Impressions of Mozart-Oz
Mike Williams
mike@REDACTED
Thu Dec 12 10:28:43 CET 2002
|> There hasn't been a Functional/Logic
|> programming trend like the OO fad that swept the scene (Not a trendy
|> concept? Maybe before my time? It is old after all...),
Language fads to remember are:
Assembly --> FORTRAN
Stuctured programming ---> Pascal, Algol
Pascal, Algol ---> C (a step backwards, but driven by Unix)
Pascal ---> Ada (there was a heck of a lot of hype around Ada at one time)
Proper concurrency in UNIX (Select, sockets, IP - far too heavyweight, was
was very influential on programming style if not
really a language fad, "select" in Unix comes
from Ada's "select" (I think))
C ---> C++, OO (Objective C etc never stood a chance)
C++ ---> Java (well I suppose it can be seen as a *slight* improvment)
Java/C++ ---> UML (Another step backwards)
|> and Ericsson,
|> despite the courageous erlang.org Open Source effort, hasn't invested
|> the kind of effort of the same scale that propelled C++ and Java into
|> prominence. It's no fault of theirs, they're sadly not going to make
|> money out of Erlang.
We (Ericsson) had the crazy idea we could make money by selling Erlang
and set up a limitted company "Erlang Systems AB" to market and sell Erlang.

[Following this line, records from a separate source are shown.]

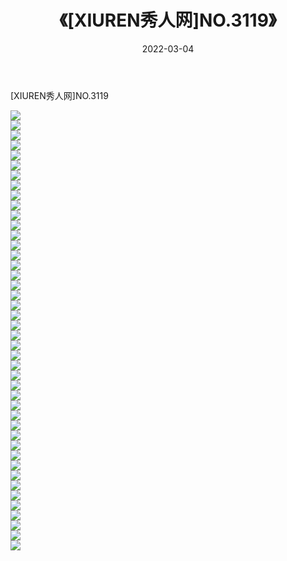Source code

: ﻿---
layout: post
title:  《[XIUREN秀人网]NO.3119》
date:   2022-03-04
img: http://img.660000.xyz/Sharelink/秀人网/秀人网第04部分/[XIUREN秀人网]NO.3119/000.jpg
categories: [美女, 清纯, 唯美]
---

[XIUREN秀人网]NO.3119

 ![](http://img.660000.xyz/Sharelink/秀人网/秀人网第04部分/[XIUREN秀人网]NO.3119/001.jpg) <br>![](http://img.660000.xyz/Sharelink/秀人网/秀人网第04部分/[XIUREN秀人网]NO.3119/002.jpg) <br>![](http://img.660000.xyz/Sharelink/秀人网/秀人网第04部分/[XIUREN秀人网]NO.3119/003.jpg) <br>![](http://img.660000.xyz/Sharelink/秀人网/秀人网第04部分/[XIUREN秀人网]NO.3119/004.jpg) <br>![](http://img.660000.xyz/Sharelink/秀人网/秀人网第04部分/[XIUREN秀人网]NO.3119/005.jpg) <br>![](http://img.660000.xyz/Sharelink/秀人网/秀人网第04部分/[XIUREN秀人网]NO.3119/006.jpg) <br>![](http://img.660000.xyz/Sharelink/秀人网/秀人网第04部分/[XIUREN秀人网]NO.3119/007.jpg) <br>![](http://img.660000.xyz/Sharelink/秀人网/秀人网第04部分/[XIUREN秀人网]NO.3119/008.jpg) <br>![](http://img.660000.xyz/Sharelink/秀人网/秀人网第04部分/[XIUREN秀人网]NO.3119/009.jpg) <br>![](http://img.660000.xyz/Sharelink/秀人网/秀人网第04部分/[XIUREN秀人网]NO.3119/010.jpg) <br>![](http://img.660000.xyz/Sharelink/秀人网/秀人网第04部分/[XIUREN秀人网]NO.3119/011.jpg) <br>![](http://img.660000.xyz/Sharelink/秀人网/秀人网第04部分/[XIUREN秀人网]NO.3119/012.jpg) <br>![](http://img.660000.xyz/Sharelink/秀人网/秀人网第04部分/[XIUREN秀人网]NO.3119/013.jpg) <br>![](http://img.660000.xyz/Sharelink/秀人网/秀人网第04部分/[XIUREN秀人网]NO.3119/014.jpg) <br>![](http://img.660000.xyz/Sharelink/秀人网/秀人网第04部分/[XIUREN秀人网]NO.3119/015.jpg) <br>![](http://img.660000.xyz/Sharelink/秀人网/秀人网第04部分/[XIUREN秀人网]NO.3119/016.jpg) <br>![](http://img.660000.xyz/Sharelink/秀人网/秀人网第04部分/[XIUREN秀人网]NO.3119/017.jpg) <br>![](http://img.660000.xyz/Sharelink/秀人网/秀人网第04部分/[XIUREN秀人网]NO.3119/018.jpg) <br>![](http://img.660000.xyz/Sharelink/秀人网/秀人网第04部分/[XIUREN秀人网]NO.3119/019.jpg) <br>![](http://img.660000.xyz/Sharelink/秀人网/秀人网第04部分/[XIUREN秀人网]NO.3119/020.jpg) <br>![](http://img.660000.xyz/Sharelink/秀人网/秀人网第04部分/[XIUREN秀人网]NO.3119/021.jpg) <br>![](http://img.660000.xyz/Sharelink/秀人网/秀人网第04部分/[XIUREN秀人网]NO.3119/022.jpg) <br>![](http://img.660000.xyz/Sharelink/秀人网/秀人网第04部分/[XIUREN秀人网]NO.3119/023.jpg) <br>![](http://img.660000.xyz/Sharelink/秀人网/秀人网第04部分/[XIUREN秀人网]NO.3119/024.jpg) <br>![](http://img.660000.xyz/Sharelink/秀人网/秀人网第04部分/[XIUREN秀人网]NO.3119/025.jpg) <br>![](http://img.660000.xyz/Sharelink/秀人网/秀人网第04部分/[XIUREN秀人网]NO.3119/026.jpg) <br>![](http://img.660000.xyz/Sharelink/秀人网/秀人网第04部分/[XIUREN秀人网]NO.3119/027.jpg) <br>![](http://img.660000.xyz/Sharelink/秀人网/秀人网第04部分/[XIUREN秀人网]NO.3119/028.jpg) <br>![](http://img.660000.xyz/Sharelink/秀人网/秀人网第04部分/[XIUREN秀人网]NO.3119/029.jpg) <br>![](http://img.660000.xyz/Sharelink/秀人网/秀人网第04部分/[XIUREN秀人网]NO.3119/030.jpg) <br>![](http://img.660000.xyz/Sharelink/秀人网/秀人网第04部分/[XIUREN秀人网]NO.3119/031.jpg) <br>![](http://img.660000.xyz/Sharelink/秀人网/秀人网第04部分/[XIUREN秀人网]NO.3119/032.jpg) <br>![](http://img.660000.xyz/Sharelink/秀人网/秀人网第04部分/[XIUREN秀人网]NO.3119/033.jpg) <br>![](http://img.660000.xyz/Sharelink/秀人网/秀人网第04部分/[XIUREN秀人网]NO.3119/034.jpg) <br>![](http://img.660000.xyz/Sharelink/秀人网/秀人网第04部分/[XIUREN秀人网]NO.3119/035.jpg) <br>![](http://img.660000.xyz/Sharelink/秀人网/秀人网第04部分/[XIUREN秀人网]NO.3119/036.jpg) <br>![](http://img.660000.xyz/Sharelink/秀人网/秀人网第04部分/[XIUREN秀人网]NO.3119/037.jpg) <br>![](http://img.660000.xyz/Sharelink/秀人网/秀人网第04部分/[XIUREN秀人网]NO.3119/038.jpg) <br>![](http://img.660000.xyz/Sharelink/秀人网/秀人网第04部分/[XIUREN秀人网]NO.3119/039.jpg) <br>![](http://img.660000.xyz/Sharelink/秀人网/秀人网第04部分/[XIUREN秀人网]NO.3119/040.jpg) <br>![](http://img.660000.xyz/Sharelink/秀人网/秀人网第04部分/[XIUREN秀人网]NO.3119/041.jpg) <br>![](http://img.660000.xyz/Sharelink/秀人网/秀人网第04部分/[XIUREN秀人网]NO.3119/042.jpg) <br>![](http://img.660000.xyz/Sharelink/秀人网/秀人网第04部分/[XIUREN秀人网]NO.3119/043.jpg) <br>![](http://img.660000.xyz/Sharelink/秀人网/秀人网第04部分/[XIUREN秀人网]NO.3119/044.jpg) <br>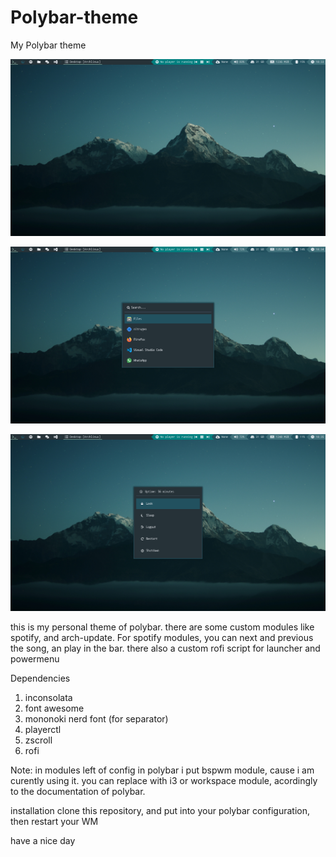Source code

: # Polybar-theme
My Polybar theme

![alt text](https://github.com/eri-purniawan/Polybar-theme/blob/main/screenshoot/bspwm.png)

![alt text](https://github.com/eri-purniawan/Polybar-theme/blob/main/screenshoot/rofi.png)

![alt text](https://github.com/eri-purniawan/Polybar-theme/blob/main/screenshoot/powermenu.png)

this is my personal theme of polybar. there are some custom modules like spotify, and arch-update. For spotify modules, you can next and previous the song, an play in the bar. there also a custom rofi script for launcher and powermenu

Dependencies
1. inconsolata
2. font awesome
3. mononoki nerd font (for separator)
4. playerctl
5. zscroll
6. rofi

Note: in modules left of config in polybar i put bspwm module, cause i am curently using it. you can replace with i3 or workspace module, acordingly to the documentation of polybar.

installation
clone this repository, and put into your polybar configuration, then restart your WM

have a nice day

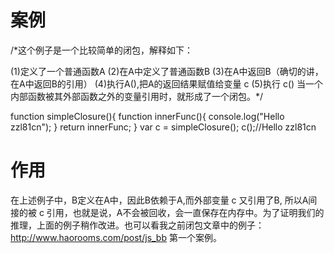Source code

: # 案例

/*这个例子是一个比较简单的闭包，解释如下：

  (1)定义了一个普通函数A
  (2)在A中定义了普通函数B
  (3)在A中返回B（确切的讲，在A中返回B的引用）
  (4)执行A(),把A的返回结果赋值给变量 c
  (5)执行 c()
  当一个内部函数被其外部函数之外的变量引用时，就形成了一个闭包。*/

  function simpleClosure(){
      function innerFunc(){
          console.log("Hello zzl81cn");
      }
      return innerFunc;
  }
  var c = simpleClosure();
  c();//Hello zzl81cn

# 作用

在上述例子中，B定义在A中，因此B依赖于A,而外部变量 c 又引用了B, 所以A间接的被 c 引用，也就是说，A不会被回收，会一直保存在内存中。为了证明我们的推理，上面的例子稍作改进。也可以看我之前闭包文章中的例子：http://www.haorooms.com/post/js_bb 第一个案例。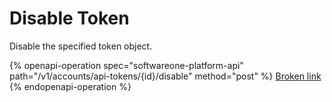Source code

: # Disable Token

Disable the specified token object.

{% openapi-operation spec="softwareone-platform-api" path="/v1/accounts/api-tokens/{id}/disable" method="post" %}
[Broken link](broken-reference)
{% endopenapi-operation %}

I was CEO of this company for a couple of years. With the benefit of hindsight
If we had made Erlang open source then, about two years before the Java "fad"
we might have seen the spread of Erlang earlier. On the other hand Erlang was
not so stable then and didn't have so many applications.
|> The remarkable thing is that Erlang is growing in popularity simply due
|> to its technical superiority. This is a freakish rareity!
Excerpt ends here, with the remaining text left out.